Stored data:
= = =

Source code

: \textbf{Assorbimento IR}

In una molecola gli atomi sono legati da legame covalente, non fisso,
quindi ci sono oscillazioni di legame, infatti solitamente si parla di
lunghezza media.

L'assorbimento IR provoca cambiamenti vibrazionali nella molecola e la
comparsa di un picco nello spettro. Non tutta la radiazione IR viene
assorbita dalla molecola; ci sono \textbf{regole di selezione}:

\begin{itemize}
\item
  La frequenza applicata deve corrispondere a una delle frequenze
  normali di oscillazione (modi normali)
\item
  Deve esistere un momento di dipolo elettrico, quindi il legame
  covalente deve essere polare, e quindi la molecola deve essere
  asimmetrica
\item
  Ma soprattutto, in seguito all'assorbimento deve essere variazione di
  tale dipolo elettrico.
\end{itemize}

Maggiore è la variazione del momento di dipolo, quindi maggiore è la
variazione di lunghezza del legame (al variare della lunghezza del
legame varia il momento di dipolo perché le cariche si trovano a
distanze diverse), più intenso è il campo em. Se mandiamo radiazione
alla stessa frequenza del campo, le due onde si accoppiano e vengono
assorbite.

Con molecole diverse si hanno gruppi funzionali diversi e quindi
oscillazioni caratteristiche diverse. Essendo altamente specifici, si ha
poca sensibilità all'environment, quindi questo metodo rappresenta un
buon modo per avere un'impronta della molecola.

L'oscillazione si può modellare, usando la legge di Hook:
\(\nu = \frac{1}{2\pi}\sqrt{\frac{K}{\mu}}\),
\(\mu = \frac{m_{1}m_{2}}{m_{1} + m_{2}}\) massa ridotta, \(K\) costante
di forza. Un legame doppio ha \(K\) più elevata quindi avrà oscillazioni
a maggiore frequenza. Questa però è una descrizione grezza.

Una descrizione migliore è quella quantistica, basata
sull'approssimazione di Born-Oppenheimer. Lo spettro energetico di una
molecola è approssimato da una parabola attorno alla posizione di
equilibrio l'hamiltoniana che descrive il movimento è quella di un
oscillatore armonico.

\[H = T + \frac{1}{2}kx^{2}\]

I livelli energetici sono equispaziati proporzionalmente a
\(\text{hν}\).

= = =

● Your objective:
Copy every line above once more, precisely as it reads.

● Result of the task:
Source code

: \textbf{Assorbimento IR}

In una molecola gli atomi sono legati da legame covalente, non fisso,
quindi ci sono oscillazioni di legame, infatti solitamente si parla di
lunghezza media.

L'assorbimento IR provoca cambiamenti vibrazionali nella molecola e la
comparsa di un picco nello spettro. Non tutta la radiazione IR viene
assorbita dalla molecola; ci sono \textbf{regole di selezione}:

\begin{itemize}
\item
  La frequenza applicata deve corrispondere a una delle frequenze
  normali di oscillazione (modi normali)
\item
  Deve esistere un momento di dipolo elettrico, quindi il legame
  covalente deve essere polare, e quindi la molecola deve essere
  asimmetrica
\item
  Ma soprattutto, in seguito all'assorbimento deve essere variazione di
  tale dipolo elettrico.
\end{itemize}

Maggiore è la variazione del momento di dipolo, quindi maggiore è la
variazione di lunghezza del legame (al variare della lunghezza del
legame varia il momento di dipolo perché le cariche si trovano a
distanze diverse), più intenso è il campo em. Se mandiamo radiazione
alla stessa frequenza del campo, le due onde si accoppiano e vengono
assorbite.

Con molecole diverse si hanno gruppi funzionali diversi e quindi
oscillazioni caratteristiche diverse. Essendo altamente specifici, si ha
poca sensibilità all'environment, quindi questo metodo rappresenta un
buon modo per avere un'impronta della molecola.

L'oscillazione si può modellare, usando la legge di Hook:
\(\nu = \frac{1}{2\pi}\sqrt{\frac{K}{\mu}}\),
\(\mu = \frac{m_{1}m_{2}}{m_{1} + m_{2}}\) massa ridotta, \(K\) costante
di forza. Un legame doppio ha \(K\) più elevata quindi avrà oscillazioni
a maggiore frequenza. Questa però è una descrizione grezza.

Una descrizione migliore è quella quantistica, basata
sull'approssimazione di Born-Oppenheimer. Lo spettro energetico di una
molecola è approssimato da una parabola attorno alla posizione di
equilibrio l'hamiltoniana che descrive il movimento è quella di un
oscillatore armonico.

\[H = T + \frac{1}{2}kx^{2}\]

I livelli energetici sono equispaziati proporzionalmente a
\(\text{hν}\).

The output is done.